■ Dokumentation: Schuldig vor den Toten
Im Folgenden Auszüge aus der Erklärung Günter Schabowskis vor dem Berliner Landgericht vom 22. Februar 1996:
[...] Anders als dieser oder jener hier im Saal, der desselben Deliktes wie ich beschuldigt ist, ziehe ich die Zuständigkeit des Gerichtes dennoch nicht in Zweifel. Ich halte nichts von rhetorischen Zungenrollern wie „Siegerjustiz“. Der bundesdeutschen Rechtsprechung ist die neue Rolle durch den Lauf der Geschichte zugefallen. Sie befände sich nicht in dieser begünstigten Lage, wäre die DDR ohne jeglichen Makel dahingeschieden und nicht an Ablehnung und Widerstand der Menschen zugrunde gegangen. [...]
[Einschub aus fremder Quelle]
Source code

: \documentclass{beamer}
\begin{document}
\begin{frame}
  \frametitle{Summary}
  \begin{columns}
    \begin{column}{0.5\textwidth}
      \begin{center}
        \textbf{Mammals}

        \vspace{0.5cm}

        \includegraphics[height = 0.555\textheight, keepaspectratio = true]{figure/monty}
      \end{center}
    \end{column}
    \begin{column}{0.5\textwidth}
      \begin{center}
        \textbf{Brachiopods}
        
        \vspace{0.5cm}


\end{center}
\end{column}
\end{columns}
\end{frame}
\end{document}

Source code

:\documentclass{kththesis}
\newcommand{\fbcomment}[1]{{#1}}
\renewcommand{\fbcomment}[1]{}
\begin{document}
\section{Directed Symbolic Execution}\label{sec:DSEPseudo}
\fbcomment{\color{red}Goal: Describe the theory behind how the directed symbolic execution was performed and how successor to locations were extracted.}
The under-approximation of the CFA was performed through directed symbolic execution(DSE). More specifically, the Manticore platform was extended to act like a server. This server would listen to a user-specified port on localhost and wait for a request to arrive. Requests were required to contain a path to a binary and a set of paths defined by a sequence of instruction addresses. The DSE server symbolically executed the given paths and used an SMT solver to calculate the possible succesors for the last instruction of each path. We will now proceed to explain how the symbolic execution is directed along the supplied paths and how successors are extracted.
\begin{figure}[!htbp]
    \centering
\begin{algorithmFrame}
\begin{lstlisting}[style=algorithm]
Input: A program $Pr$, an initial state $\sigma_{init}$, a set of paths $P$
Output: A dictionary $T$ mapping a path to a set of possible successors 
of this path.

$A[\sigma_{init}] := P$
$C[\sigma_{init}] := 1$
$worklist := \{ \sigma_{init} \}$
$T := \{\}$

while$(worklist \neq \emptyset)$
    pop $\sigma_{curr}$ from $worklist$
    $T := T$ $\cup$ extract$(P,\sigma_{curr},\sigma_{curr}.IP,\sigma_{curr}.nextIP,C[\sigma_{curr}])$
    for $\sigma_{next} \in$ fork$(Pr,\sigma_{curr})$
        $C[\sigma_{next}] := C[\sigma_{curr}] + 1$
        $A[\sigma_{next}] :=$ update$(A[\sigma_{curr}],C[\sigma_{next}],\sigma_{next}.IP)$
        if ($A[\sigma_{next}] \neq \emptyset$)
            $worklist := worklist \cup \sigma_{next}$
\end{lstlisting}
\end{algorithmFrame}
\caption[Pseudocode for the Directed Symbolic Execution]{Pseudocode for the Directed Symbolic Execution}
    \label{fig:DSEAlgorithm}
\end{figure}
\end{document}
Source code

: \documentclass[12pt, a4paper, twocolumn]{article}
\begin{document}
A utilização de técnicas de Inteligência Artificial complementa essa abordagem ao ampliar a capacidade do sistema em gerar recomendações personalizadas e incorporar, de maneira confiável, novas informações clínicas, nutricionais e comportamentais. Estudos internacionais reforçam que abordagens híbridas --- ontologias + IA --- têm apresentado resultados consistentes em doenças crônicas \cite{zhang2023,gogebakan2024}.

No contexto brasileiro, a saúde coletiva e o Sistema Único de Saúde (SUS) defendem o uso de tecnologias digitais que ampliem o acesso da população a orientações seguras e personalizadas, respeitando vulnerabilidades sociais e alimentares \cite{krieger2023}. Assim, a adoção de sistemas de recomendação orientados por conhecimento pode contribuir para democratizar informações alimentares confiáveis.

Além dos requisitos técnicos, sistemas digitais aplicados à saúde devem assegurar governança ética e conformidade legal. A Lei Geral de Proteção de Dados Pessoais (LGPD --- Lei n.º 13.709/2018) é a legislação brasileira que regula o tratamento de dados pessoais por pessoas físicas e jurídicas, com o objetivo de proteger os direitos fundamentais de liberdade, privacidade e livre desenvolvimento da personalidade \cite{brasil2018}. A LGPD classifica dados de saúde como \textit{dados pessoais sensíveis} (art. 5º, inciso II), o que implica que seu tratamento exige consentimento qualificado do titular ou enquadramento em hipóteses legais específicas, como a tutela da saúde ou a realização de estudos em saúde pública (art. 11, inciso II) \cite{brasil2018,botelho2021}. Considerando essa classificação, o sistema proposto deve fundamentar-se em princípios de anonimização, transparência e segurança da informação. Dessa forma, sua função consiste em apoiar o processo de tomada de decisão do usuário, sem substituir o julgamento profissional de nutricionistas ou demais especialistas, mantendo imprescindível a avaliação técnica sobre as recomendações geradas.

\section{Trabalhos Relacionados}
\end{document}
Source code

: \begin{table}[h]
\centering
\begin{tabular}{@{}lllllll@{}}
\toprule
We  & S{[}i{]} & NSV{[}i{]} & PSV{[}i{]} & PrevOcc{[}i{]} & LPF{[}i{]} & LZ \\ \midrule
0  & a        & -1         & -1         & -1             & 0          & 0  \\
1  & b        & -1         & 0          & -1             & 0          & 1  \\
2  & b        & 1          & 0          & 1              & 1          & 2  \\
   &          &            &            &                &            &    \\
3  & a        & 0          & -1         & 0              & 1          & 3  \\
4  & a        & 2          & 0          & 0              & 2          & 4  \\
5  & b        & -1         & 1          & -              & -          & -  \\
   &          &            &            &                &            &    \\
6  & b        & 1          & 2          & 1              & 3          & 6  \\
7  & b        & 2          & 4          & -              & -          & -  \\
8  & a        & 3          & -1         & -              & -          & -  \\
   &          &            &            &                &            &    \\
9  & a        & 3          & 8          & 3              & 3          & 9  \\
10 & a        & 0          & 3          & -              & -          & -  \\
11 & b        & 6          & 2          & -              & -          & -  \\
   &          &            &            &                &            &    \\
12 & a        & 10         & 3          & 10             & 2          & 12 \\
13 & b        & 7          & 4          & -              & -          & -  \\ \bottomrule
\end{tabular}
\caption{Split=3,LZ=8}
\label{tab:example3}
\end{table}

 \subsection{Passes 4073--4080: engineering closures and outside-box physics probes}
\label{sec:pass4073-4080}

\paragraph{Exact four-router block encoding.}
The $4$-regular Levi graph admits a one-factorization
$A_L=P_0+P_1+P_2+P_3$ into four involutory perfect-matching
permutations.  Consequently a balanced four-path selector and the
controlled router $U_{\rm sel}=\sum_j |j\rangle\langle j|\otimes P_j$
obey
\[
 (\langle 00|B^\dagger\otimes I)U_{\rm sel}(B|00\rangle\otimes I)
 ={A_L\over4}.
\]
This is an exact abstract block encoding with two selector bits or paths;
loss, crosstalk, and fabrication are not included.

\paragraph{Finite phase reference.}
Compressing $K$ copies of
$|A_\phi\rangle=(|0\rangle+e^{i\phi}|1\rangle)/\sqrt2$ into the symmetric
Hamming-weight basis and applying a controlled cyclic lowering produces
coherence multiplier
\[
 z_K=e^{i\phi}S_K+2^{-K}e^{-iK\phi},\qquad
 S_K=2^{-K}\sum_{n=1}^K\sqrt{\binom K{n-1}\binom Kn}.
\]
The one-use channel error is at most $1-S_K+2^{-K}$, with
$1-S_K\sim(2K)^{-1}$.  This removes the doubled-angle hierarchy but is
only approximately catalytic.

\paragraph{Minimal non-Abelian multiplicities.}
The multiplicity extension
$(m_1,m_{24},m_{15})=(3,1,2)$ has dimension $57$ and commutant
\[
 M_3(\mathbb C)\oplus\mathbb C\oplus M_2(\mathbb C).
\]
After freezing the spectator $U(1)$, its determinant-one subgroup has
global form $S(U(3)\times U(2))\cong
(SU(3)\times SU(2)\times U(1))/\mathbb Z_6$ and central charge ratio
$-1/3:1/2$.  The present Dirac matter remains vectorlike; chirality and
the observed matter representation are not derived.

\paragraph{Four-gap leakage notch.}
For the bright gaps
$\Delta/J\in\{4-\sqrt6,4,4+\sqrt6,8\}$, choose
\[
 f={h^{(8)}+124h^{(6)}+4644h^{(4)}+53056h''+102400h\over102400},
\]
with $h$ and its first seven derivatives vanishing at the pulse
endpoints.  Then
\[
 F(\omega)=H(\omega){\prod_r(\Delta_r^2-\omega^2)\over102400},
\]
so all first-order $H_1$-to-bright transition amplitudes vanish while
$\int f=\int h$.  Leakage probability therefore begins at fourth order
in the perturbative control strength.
Das System, dessen politischer Klasse und Führung ich seit 1981 als Kandidat und seit 1984 als Mitglied des Politbüros der SED angehört habe, hat vor dem Leben, vor der Wirklichkeit versagt.[...] Unser messianischer Anspruch, zu wissen, wie die Utopie der Gerechtigkeit zu zimmern sei, muß sich nach dem Scheitern den Spruch der lebensfähigen Realität gefallen lassen. Ein nüchtern wägendes Urteil der Politik, der Geschichte, der Philosophie, gegebenenfalls auch das der Justiz ist noch das Beste, was der Utopie widerfahren kann.
[...]Die Toten an der Mauer sind ein Teil der Erblast unseres mißratenen Versuchs, die Menschheit von ihren Plagen zu befreien. Die innere Logik einer Gesellschaftsidee, die die Rolle des Individuums niedriger veranschlagt als das Gemeinwohl eines abstrakten Menschheitsbegriffes, treibt zu Inhumanität. Wir erkannten nicht, daß Menschheit entmenschlicht wird, wenn der einzelne, um ein Bild bei Arthur Koestler auszuleihen, nur der Quotient von fünf Milliarden durch fünf Milliarden ist. Banale Verwirklichung der Utopie hat sich als ein Prokrustesbett herausgestellt, in dem das Individuum auf ein fragwürdiges Idealmaß zurechtgemöbelt wird. [...]
[...]Daß ich mich moralisch schuldig fühle und mich zugleich gegen die juristische Konstruktion verwahre, mich während meiner Mitgliedschaft im Politbüro, letztlich nur aufgrund dieser Mitgliedschaft, eines mehrfachen Totschlags strafbar gemacht zu haben, ist kein Widerspruch. [...]
Der Vorwurf, eine Änderung des Grenzregimes unterlassen zu haben, machte juristisch Sinn, wenn ein solcher Versuch eine minimale Aussicht auf Erfolg versprochen hätte. Jeder Vorstoß in diese Richtung wäre unter den seinerzeitigen Bedingungen sofort als Versuch geahndet worden, die sogenannte Generallinie und die Person des Generalsekretärs in Frage zu stellen. Sie hätte im Politbüro oder in einem anderen Gremium nicht die geringste Chance gehabt. Der Betreffende hätte sich damit zu „Terminologie und Denken des Gegners“ bekannt. Wer solche Auffassungen vorzutragen oder durchzusetzen versucht hätte, wäre als „Geisteskranker“ oder „Abweichler“, als „trojanisches Pferd des Klassenfeindes“ sofort kaltgestellt worden. Formell gab es ja keinen Schießbefehl oder eine entsprechende Entscheidung des Politbüros. [...]
Ich wiederhole es: Gegenüber jedem dieser Toten fühle ich moralische Schuld. Dieses Gefühl der Schuld wird mich wohl immer begleiten. Aber ich kann nicht hinnehmen, zum Schreibtisch-Totschläger erklärt zu werden. Das scheint mir eine zu einfache juristische Verrechnung der vielschichtigen politischen, sozialen und psychologischen Umstände zu sein.